** What you will do **
In the entries below, filter for the word "only" and copy every matching line.

(Extracted data begins)

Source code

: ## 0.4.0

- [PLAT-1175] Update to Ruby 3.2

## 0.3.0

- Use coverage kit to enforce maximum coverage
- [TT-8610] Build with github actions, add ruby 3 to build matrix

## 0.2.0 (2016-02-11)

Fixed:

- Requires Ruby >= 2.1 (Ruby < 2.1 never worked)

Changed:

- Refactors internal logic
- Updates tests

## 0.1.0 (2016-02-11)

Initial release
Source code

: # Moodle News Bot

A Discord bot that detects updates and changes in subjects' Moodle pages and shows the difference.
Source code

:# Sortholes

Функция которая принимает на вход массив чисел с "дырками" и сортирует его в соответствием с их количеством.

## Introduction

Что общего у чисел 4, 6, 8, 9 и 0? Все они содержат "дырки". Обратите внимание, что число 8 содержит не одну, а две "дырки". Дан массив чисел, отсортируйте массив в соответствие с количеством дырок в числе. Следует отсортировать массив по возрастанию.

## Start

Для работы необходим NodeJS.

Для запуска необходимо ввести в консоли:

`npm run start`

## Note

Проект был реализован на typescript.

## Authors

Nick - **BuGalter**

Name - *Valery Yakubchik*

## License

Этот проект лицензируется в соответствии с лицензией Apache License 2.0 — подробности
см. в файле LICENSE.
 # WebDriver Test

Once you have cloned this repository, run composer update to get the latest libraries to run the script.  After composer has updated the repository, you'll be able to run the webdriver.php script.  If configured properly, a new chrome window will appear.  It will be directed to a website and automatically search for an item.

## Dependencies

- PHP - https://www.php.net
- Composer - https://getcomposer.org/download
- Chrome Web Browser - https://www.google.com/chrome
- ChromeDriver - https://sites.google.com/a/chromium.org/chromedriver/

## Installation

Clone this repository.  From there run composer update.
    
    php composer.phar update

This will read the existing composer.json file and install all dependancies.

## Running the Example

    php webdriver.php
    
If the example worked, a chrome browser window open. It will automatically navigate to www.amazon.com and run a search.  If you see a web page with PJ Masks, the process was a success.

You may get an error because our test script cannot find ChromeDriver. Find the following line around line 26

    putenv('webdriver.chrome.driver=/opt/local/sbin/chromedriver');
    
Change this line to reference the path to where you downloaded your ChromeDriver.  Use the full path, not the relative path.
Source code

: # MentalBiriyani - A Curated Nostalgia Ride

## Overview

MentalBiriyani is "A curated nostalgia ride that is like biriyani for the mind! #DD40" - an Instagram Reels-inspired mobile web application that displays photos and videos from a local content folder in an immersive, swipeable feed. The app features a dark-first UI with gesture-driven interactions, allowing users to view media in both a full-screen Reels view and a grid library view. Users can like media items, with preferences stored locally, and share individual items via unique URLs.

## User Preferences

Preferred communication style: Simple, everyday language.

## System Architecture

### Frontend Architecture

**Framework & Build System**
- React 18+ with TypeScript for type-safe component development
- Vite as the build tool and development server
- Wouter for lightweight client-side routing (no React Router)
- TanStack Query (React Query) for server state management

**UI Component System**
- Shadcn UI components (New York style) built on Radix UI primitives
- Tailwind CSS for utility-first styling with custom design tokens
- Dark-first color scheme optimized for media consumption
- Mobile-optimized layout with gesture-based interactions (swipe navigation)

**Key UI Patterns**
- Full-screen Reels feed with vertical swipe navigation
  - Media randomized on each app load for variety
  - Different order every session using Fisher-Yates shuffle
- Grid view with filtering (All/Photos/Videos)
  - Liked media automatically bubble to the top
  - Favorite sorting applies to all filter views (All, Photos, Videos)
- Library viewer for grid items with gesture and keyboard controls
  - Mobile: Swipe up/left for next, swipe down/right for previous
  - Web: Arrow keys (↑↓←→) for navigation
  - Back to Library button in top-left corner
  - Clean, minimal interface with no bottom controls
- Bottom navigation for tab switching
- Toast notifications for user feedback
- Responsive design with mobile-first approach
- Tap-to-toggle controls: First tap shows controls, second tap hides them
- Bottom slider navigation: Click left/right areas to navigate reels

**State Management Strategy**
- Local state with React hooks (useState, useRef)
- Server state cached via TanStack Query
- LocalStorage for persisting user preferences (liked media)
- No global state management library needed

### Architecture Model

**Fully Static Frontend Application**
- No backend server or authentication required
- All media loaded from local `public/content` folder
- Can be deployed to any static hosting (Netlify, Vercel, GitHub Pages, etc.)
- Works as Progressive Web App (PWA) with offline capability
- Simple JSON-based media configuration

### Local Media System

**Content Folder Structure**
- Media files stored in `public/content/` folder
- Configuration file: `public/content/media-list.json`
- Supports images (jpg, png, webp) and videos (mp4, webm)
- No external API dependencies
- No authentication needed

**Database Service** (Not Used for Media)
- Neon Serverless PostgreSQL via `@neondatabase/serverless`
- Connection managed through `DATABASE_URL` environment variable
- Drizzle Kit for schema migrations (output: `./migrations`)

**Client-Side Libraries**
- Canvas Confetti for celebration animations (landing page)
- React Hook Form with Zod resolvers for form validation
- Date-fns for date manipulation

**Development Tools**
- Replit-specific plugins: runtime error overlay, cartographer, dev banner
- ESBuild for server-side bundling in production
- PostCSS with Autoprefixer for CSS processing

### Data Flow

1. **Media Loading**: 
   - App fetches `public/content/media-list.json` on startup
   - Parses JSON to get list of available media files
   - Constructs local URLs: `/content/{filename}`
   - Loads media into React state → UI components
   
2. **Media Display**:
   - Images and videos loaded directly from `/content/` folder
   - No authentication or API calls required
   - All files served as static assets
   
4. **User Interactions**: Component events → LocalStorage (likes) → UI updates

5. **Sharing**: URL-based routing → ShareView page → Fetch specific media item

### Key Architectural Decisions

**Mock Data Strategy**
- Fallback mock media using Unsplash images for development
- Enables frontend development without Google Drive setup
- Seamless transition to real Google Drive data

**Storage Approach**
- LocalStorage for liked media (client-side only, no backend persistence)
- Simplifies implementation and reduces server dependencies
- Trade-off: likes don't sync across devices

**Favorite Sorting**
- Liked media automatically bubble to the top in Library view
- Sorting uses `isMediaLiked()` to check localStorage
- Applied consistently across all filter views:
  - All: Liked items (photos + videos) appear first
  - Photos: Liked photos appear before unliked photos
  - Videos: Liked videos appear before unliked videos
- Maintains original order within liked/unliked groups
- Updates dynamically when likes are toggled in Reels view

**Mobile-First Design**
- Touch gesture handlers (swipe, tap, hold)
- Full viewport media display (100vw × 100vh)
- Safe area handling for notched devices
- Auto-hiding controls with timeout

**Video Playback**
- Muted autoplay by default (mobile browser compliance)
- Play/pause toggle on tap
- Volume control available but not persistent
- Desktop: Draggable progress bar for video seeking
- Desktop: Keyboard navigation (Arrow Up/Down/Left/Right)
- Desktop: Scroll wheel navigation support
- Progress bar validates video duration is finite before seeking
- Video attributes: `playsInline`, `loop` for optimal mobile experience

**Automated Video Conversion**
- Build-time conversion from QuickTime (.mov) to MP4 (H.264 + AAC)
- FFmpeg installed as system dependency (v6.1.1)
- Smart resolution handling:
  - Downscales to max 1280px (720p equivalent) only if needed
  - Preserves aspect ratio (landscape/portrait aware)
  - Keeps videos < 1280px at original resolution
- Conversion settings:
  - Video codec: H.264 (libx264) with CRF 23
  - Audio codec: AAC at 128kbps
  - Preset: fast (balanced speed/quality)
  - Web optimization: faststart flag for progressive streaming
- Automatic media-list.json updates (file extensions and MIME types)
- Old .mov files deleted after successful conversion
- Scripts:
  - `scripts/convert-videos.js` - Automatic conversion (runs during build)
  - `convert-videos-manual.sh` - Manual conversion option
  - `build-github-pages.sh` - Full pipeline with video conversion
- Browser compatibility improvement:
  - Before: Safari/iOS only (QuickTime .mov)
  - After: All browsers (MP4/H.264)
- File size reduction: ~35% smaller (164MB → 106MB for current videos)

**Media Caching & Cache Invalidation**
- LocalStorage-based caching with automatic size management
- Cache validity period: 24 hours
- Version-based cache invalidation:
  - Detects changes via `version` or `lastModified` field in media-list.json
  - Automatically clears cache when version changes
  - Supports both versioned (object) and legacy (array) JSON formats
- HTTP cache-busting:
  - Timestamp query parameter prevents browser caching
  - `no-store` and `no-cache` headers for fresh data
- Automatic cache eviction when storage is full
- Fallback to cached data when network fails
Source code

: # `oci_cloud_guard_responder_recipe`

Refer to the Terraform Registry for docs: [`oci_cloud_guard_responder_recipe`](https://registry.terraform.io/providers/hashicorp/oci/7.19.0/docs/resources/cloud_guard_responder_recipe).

(Extracted data ends)

** Your solution **
- LocalStorage for liked media (client-side only, no backend persistence)
  - Downscales to max 1280px (720p equivalent) only if needed
  - Before: Safari/iOS only (QuickTime .mov)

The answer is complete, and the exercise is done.